### BRIEF
Once every line in the data below has been checked for "iterator", give the number of lines that hold it, and only that.

### EXCERPTED RECORDS

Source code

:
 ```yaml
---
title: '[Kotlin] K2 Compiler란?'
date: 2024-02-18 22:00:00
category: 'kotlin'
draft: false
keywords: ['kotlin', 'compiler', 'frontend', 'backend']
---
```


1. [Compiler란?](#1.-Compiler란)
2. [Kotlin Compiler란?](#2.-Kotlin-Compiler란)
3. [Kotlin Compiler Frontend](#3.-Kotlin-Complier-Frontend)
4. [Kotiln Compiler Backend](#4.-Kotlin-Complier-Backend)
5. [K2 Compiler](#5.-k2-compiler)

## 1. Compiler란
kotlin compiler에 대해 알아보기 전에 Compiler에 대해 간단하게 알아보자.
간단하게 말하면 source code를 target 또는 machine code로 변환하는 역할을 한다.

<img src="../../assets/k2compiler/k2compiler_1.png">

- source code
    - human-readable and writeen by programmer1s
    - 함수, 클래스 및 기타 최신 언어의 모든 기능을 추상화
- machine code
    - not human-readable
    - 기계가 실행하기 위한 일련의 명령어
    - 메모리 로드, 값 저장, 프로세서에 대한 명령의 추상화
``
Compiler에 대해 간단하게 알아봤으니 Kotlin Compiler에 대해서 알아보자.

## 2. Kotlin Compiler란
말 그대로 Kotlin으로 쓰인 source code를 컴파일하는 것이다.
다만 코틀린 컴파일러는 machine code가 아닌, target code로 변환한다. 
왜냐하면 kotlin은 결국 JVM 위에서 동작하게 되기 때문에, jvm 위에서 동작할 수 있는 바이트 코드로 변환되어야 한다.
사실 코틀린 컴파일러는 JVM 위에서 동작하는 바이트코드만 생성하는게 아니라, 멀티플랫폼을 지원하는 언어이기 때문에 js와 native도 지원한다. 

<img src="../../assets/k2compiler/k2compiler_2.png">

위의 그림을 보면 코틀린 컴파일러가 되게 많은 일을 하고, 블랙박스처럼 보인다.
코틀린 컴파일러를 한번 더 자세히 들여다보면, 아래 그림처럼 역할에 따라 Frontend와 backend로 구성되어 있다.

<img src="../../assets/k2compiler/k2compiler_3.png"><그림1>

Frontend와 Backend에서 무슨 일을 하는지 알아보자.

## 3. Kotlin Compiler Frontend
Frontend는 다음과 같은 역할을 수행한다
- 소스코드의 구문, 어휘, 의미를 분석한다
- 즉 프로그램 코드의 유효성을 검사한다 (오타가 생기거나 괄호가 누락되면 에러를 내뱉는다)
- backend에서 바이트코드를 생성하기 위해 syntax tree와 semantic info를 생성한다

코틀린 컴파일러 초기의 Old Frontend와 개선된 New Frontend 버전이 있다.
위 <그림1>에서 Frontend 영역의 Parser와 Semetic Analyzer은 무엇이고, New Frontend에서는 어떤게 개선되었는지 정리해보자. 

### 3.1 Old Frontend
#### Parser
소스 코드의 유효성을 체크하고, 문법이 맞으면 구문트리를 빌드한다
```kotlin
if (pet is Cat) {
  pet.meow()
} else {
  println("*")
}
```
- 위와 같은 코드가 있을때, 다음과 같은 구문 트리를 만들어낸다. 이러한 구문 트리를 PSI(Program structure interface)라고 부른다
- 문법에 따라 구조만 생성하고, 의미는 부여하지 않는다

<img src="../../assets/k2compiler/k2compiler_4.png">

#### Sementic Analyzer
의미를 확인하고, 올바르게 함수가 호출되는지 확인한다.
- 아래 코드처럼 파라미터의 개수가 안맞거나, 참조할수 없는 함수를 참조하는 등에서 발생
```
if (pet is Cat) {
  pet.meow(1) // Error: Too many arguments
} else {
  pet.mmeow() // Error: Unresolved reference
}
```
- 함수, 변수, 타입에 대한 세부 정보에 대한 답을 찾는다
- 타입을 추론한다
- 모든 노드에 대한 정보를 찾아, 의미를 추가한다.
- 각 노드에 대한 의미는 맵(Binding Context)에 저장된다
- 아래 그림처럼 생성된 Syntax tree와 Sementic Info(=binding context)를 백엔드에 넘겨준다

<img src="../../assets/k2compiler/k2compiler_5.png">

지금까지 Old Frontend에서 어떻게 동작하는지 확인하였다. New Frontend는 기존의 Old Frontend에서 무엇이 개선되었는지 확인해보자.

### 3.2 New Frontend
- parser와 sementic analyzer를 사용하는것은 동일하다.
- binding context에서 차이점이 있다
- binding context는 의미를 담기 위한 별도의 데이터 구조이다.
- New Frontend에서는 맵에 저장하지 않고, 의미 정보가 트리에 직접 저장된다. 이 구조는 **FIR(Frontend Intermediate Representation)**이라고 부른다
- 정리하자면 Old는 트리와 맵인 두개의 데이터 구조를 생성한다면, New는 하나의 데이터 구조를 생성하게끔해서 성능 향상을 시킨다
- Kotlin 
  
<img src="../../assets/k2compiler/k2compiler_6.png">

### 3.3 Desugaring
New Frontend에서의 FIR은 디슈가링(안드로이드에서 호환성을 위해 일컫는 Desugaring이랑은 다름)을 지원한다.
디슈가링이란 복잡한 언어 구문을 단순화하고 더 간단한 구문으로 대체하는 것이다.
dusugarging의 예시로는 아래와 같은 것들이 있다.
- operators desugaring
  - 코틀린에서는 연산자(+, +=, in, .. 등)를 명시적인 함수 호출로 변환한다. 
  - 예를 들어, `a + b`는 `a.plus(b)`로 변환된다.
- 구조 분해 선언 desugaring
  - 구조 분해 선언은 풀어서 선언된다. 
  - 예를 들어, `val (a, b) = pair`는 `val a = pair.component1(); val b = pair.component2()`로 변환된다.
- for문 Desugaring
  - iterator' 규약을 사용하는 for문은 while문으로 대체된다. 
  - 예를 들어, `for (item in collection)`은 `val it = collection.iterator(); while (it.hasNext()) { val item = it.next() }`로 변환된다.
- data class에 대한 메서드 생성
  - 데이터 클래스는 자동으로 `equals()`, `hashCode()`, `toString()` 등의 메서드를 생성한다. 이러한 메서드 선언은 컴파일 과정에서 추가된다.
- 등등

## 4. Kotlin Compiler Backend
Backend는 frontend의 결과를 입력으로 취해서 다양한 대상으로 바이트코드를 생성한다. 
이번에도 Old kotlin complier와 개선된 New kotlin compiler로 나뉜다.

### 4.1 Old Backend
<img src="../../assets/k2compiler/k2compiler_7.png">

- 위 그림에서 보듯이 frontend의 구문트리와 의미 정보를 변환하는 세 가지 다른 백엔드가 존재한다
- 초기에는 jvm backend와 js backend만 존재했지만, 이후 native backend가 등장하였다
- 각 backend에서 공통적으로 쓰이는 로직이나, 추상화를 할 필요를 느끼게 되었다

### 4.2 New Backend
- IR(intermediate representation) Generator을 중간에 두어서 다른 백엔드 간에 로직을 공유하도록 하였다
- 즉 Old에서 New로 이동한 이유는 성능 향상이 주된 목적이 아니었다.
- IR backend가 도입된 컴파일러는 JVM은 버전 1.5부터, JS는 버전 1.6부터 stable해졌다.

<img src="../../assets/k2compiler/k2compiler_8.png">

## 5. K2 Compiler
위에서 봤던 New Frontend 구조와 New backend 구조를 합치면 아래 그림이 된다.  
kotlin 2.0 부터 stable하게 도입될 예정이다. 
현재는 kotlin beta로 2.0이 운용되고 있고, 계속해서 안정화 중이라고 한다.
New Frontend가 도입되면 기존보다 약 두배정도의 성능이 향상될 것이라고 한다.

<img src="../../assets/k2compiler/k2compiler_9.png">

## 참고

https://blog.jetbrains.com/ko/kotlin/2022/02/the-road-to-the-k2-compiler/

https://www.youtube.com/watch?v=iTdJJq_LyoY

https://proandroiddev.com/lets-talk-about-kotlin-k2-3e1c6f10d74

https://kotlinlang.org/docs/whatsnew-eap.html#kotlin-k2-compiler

### EXPECTED ANSWER
2